Zdecydowaliśmy się przejechać autem z Wrocławia przez malowniczą trasę od strony Dzierżoniowa i Walimia. Górski krajobraz był urzekający. Przepiękne chaty niczym z obrazka, z niektórych kominów leciał już dym, co na tle mgły i pomiędzy drzewami tworzyło magiczny widok. Minęliśmy zakręt, na którym została ulokowana tablica upamiętniająca tragicznie zmarłego w roku 1993, podczas IX Rajdu Dolnośląskiego, Mariana Bublewicza. Pojechaliśmy dalej, wprost na Przełęcz Sokoła . Po drodze dostrzegliśmy informację, że wieża widokowa na Wielkiej Sowie jest akurat w remoncie, więc … tym lepiej!
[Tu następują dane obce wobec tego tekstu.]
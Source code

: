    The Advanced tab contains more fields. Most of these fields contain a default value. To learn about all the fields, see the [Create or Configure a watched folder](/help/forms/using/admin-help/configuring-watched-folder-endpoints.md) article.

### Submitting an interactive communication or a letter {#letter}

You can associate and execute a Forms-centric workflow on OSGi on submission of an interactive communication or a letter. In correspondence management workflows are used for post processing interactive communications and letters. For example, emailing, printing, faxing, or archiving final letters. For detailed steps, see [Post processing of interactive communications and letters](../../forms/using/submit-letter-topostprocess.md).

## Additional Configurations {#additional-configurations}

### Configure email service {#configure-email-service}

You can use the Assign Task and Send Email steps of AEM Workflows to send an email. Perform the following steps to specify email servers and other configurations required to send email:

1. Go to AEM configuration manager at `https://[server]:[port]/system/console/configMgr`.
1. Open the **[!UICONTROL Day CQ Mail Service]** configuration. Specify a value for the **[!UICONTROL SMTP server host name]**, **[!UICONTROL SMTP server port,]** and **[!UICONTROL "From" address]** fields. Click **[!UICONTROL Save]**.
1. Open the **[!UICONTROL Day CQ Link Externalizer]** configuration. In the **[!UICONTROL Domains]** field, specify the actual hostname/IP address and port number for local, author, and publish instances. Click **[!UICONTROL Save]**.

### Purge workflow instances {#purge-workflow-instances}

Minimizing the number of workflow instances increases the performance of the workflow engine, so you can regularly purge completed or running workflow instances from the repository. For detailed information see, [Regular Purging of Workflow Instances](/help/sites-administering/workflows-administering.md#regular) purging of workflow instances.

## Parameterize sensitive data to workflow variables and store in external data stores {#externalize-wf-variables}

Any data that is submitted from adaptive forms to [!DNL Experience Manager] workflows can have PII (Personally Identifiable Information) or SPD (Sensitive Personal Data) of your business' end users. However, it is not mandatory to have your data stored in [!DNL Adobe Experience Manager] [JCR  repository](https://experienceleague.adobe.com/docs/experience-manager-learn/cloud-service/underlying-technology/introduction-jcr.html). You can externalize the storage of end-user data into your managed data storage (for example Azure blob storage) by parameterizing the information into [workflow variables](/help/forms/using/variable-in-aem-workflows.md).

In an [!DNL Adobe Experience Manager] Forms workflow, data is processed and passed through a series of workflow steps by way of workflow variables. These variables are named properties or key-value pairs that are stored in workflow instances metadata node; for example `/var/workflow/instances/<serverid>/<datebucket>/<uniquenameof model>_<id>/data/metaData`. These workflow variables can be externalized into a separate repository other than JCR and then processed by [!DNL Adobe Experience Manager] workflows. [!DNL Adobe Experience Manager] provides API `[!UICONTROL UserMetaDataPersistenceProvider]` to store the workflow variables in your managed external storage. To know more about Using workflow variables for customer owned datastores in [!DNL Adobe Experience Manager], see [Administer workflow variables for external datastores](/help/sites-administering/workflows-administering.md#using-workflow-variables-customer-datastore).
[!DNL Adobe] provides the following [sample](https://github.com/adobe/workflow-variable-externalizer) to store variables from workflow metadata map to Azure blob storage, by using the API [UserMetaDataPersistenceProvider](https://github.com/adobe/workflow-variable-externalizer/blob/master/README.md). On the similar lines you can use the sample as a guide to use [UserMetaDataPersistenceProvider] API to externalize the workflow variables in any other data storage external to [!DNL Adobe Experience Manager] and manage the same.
Miejsce będzie można odwiedzić ponownie 😉 Pomimo, że droga z Wrocławia do Rzeczki, w której ulokowana jest owa miejscówka (zimą jest to miasteczko narciarskie) zajmuje zaledwie 1,5h (niecałe 100km), to ostatnio byliśmy tam przy okazji Festiwalu Reggae w Bielawie ponad 10 lat temu 🙂 Pamiętajcie, że obok jest też szczyt Kaletnica i kompleksy Riese – o jednym z nich wpis możecie znaleźć na moim blogu pod tym linkiem – KLIK TU: http://www.travel.okonasznurku.pl/2020/02/13/podziemne-miasto-osowka-kompleks-riese/

Z okazji takiej, że było wcześnie rano, znaleźliśmy jedno z ostatnich miejsc na darmowym parkingu wzdłuż drogi – płatne miejsca parkingowe znajdują się tuż obok wejścia na szlak, ale nie znam cen, bo byłam tam kupić tylko oscypki 😀 Pierwszy przystanek to Schronisko Górskie „Orzeł” ze swoją „Piwnicą pod Orłem”, w której był podobno bardzo udany Sylwester (nie wiem w którym roku, ale to opowieść przytoczona przez spotkanych na szlaku turystów;) ). W owej piwnicy znajduje się ognisko oraz odbywają się koncerty, min. Renaty Przemyk, a przed samym schroniskiem jest skarpa, na której ulokowany jest punkt widokowy z krzesłem niczym pod Wrocławskim Teatrem Współczesnym na ul. Rzeźniczej, ale nie aż tak wysokim 😀 Kolejny postój, to Schronisko „Sowa” i tu, aż wstyd się przyznać, z racji tego, że lali tam Svijanego ’11, czyli jedno z moich ulubionych czeskich piw, to wróciliśmy po drugie cofając się ze szlaku, a w planach mając zdobycie szczytu 😀 Schronisko „Sowa” – hit – w przyszłym roku kończy 125 lat działalności! U góry znajdują się pokoje, ale cen także nie znam. Ceny jedzenia przystępne – kawa i herbata 5zł, knedliki z czymśtam 😛 za 15zł, a Svijany ’11 lany i w butelce po złotych 10. Pogoda była cudowna, więc i turystów w tym dniu nie brakowało. Widoki…cóż mogę powiedzieć… niczym w Bieszczadach – i to całkiem serio!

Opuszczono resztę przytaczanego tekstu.